**What this task involves**
Keep the pictures out, please, and set down every record exactly.
━━━━━━━━━━━━━━━━━━━━━━━━━━━━━━
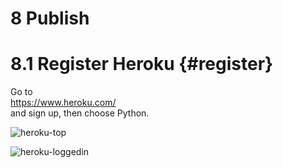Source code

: # 8 Publish
# 8.1 Register Heroku {#register}
Go to  
https://www.heroku.com/  
and sign up, then choose Python.

![heroku-top]()

![heroku-loggedin]()


##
━━━━━━━━━━━━━━━━━━━━━━━━━━━━━━
**Result for this exercise**
Source code

: # 8 Publish
# 8.1 Register Heroku {#register}
Go to  
https://www.heroku.com/  
and sign up, then choose Python.

![heroku-top]()

![heroku-loggedin]()


##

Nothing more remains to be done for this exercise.